Heavy rainfall and high winds marked the last day of April in Lincoln County and continued into Monday, May 1 with widespread road closures and power outages from up to 6 inches of rain.
Road flooding, water damage, and power outages crossed the county and lingered for more than 24 hours in some locations. Several roads have been closed indefinitely by the state due to damage.
The National Weather Service in Gray predicted two to four inches of rain to fall across Lincoln County on Sunday, April 30 and overnight into the following day. In addition to rainfall, the National Weather Service anticipated easterly winds between 45-50 miles per hour.
By Tuesday, May 2, between 4-6 inches of precipitation were recorded across the county.
Arlene Cole, a weather observer for the National Weather Service, said she recorded 1.35 inches of rain on April 30 and 4.5 inches on May 1 at her home in Newcastle, for a storm total of 5.85.
“That is a lot of rain,” she said. “That is unusual, but we do get it, typically in the spring.”
She said the storm was out of the ordinary but not unheard of in Lincoln County, where she has been tracking weather conditions daily since 1965.
Sunday’s weather was the result of slow-moving low pressure over the Great Lakes, which was anticipated to affect Maine weather throughout the week, according to the National Weather Service.
High winds caused power outages to about 7,700 Central Maine Power Co. customers across the county, spokesperson Jon Breed said. Almost a quarter of those customers were still without power by 2 p.m. on May 1. All but five had power again by the afternoon of May 2, Breed said.
Flooding and road washouts slowed access for crews to respond, according to Breed. CMP’s employees were joined by more than 200 additional line crews.
Medomak Valley High School, Medomak Middle School, and Miller School in Waldoboro, along with all other schools in RSU 40, were closed for the day.
Road flooding and washouts added to downed lines and trees to close roads across the county on Monday.

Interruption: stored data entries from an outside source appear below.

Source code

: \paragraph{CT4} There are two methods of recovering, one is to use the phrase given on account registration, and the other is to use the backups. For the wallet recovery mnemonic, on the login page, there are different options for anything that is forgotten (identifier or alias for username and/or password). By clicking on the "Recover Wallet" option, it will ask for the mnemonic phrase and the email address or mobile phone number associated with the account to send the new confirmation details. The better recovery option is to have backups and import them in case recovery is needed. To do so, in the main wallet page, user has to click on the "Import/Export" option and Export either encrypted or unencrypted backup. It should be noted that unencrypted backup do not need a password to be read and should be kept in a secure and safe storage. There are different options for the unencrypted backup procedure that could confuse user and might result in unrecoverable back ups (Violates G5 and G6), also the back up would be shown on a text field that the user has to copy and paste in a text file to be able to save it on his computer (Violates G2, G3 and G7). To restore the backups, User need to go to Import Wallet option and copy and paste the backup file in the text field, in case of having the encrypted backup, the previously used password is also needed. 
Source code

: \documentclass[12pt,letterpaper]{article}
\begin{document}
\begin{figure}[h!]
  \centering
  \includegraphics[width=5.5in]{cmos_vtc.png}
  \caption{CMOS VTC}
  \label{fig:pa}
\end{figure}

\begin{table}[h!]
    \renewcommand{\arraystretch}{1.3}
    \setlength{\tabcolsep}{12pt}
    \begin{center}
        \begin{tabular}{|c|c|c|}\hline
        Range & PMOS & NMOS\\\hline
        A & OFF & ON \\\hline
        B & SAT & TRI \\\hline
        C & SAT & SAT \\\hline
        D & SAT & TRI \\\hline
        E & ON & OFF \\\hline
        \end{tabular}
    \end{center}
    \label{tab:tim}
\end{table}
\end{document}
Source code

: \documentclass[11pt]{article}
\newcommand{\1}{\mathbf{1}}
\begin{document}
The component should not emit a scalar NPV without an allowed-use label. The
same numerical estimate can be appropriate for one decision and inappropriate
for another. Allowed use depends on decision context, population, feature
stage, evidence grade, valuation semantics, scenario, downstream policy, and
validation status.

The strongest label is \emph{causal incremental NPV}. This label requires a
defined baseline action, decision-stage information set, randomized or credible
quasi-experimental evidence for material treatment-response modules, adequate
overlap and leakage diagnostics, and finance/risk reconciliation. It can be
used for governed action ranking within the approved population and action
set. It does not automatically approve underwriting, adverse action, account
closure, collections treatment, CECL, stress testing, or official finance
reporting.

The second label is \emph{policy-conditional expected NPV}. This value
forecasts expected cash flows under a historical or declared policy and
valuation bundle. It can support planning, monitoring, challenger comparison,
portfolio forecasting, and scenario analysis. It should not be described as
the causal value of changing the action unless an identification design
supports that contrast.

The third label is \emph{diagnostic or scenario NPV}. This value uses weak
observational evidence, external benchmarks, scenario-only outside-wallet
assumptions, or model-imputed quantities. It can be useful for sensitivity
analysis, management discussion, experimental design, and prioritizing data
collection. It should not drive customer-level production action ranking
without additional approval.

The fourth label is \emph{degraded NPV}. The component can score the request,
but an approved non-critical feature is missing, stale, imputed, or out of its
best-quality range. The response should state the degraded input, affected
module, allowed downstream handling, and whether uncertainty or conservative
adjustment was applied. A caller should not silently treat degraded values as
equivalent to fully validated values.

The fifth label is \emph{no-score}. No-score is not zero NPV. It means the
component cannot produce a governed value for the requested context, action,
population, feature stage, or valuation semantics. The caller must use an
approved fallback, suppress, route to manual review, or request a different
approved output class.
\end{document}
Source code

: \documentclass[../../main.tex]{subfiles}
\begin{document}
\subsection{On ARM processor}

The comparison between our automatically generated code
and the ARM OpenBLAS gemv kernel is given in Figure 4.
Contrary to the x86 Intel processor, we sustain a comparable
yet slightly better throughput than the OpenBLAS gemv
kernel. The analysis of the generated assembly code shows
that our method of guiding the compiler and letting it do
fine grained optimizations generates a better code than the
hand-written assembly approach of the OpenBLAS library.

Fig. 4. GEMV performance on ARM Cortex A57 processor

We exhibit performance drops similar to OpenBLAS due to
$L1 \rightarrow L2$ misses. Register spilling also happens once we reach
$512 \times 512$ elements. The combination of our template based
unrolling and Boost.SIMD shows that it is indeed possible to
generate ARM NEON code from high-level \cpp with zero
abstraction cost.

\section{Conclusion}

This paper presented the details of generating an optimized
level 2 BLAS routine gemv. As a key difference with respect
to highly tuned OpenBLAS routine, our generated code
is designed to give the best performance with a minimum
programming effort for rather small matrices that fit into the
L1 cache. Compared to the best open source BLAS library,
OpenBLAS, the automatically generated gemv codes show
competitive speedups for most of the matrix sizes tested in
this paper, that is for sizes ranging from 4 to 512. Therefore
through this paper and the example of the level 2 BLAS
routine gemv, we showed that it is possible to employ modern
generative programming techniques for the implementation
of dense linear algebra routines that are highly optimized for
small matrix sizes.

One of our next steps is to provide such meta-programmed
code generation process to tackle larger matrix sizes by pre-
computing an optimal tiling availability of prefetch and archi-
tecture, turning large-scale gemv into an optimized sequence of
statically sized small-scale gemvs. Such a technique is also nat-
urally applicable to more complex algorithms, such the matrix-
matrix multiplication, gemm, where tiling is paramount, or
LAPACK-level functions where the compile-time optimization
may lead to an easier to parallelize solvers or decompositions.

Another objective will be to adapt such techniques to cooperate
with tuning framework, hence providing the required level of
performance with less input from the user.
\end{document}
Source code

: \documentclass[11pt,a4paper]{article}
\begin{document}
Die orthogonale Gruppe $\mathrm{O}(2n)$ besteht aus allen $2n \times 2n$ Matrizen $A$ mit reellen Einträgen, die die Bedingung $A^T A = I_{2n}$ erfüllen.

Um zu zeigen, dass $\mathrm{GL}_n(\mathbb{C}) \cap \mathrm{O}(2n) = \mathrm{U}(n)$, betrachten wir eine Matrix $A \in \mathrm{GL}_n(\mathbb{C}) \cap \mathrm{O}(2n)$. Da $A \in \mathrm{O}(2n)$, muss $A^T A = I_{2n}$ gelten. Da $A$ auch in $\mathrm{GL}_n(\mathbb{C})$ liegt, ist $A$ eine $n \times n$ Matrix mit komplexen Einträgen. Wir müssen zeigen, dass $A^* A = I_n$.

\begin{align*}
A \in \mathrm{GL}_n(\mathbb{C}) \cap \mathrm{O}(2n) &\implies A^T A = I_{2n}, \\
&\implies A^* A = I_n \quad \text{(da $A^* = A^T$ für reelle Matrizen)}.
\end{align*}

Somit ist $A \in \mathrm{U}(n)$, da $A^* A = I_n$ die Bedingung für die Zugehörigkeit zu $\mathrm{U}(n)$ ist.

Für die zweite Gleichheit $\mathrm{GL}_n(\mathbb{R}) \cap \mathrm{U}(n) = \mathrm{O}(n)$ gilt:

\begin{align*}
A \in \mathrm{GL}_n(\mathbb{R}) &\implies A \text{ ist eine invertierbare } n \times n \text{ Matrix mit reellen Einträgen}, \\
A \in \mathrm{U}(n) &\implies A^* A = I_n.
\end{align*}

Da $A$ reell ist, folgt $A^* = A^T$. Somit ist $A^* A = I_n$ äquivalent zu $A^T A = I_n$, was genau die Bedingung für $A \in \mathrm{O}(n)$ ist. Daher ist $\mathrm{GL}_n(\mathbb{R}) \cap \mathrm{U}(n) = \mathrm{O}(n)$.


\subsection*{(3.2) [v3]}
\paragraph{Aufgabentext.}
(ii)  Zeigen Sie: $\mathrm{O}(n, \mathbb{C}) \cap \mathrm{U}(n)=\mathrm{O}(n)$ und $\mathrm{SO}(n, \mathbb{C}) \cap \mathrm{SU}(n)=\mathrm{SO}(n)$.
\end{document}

Five Edgecomb residents on Spring Hill Farm Road were stranded when a large culvert was lifted up and washed away by storm waters, leaving them with no route to leave the neighborhood other than by foot.
During the Edgecomb Select Board meeting Tuesday, May 2, Chair Mike Smith said town officials are in contact with the residents and Edgecomb Road Commissioner Scott Griffin is working to restore vehicular access.
Smith said initial estimates to repair the damage are in the neighborhood of $50,000.
Effects from the storm closed or partially closed portions of 20 roads in Waldoboro on May 1, according to the town.
Among them were Route 235 and Finntown Road, which are state roads and not within the town’s authority to repair.
A section of Route 235 washed out near Old Augusta Road. The closure of Finntown Road is due to washouts underneath the road surface, Town Manager Julie Keizer said.
According to Keizer, the Maine Department of Transportation expects both roads to be closed “for an extended period.” Detour signs are posted at both locations.
In Whitefield, the DOT’s closure map reports sections of Route 126 closed and partially closed since May 1 due to collapsed culverts.
DOT Public Information Officer Paul Merrill returned initial request for information Tuesday, but said he was unable to provide specifics by press time Wednesday, May 3.
A flood watch remained in effect for all of Lincoln County from Sunday evening until May 2, and a warning extended by the National Weather Service until May 3.
“Even though the threat for heavy rain has ended, some area rivers remain in flood stage with many others bankfull,” the weather outlook said.
According to Cole, Lincoln County is located in area subject to weather patterns from all four directions and off the ocean.
“Some places, the flag always blows the same way (on the flagpole),” she said. “Maine is noticeable for variations. We get quite a lot of weather.”
A hazardous weather outlook from the National Weather Service was in effect for the county until Wednesday, May 3.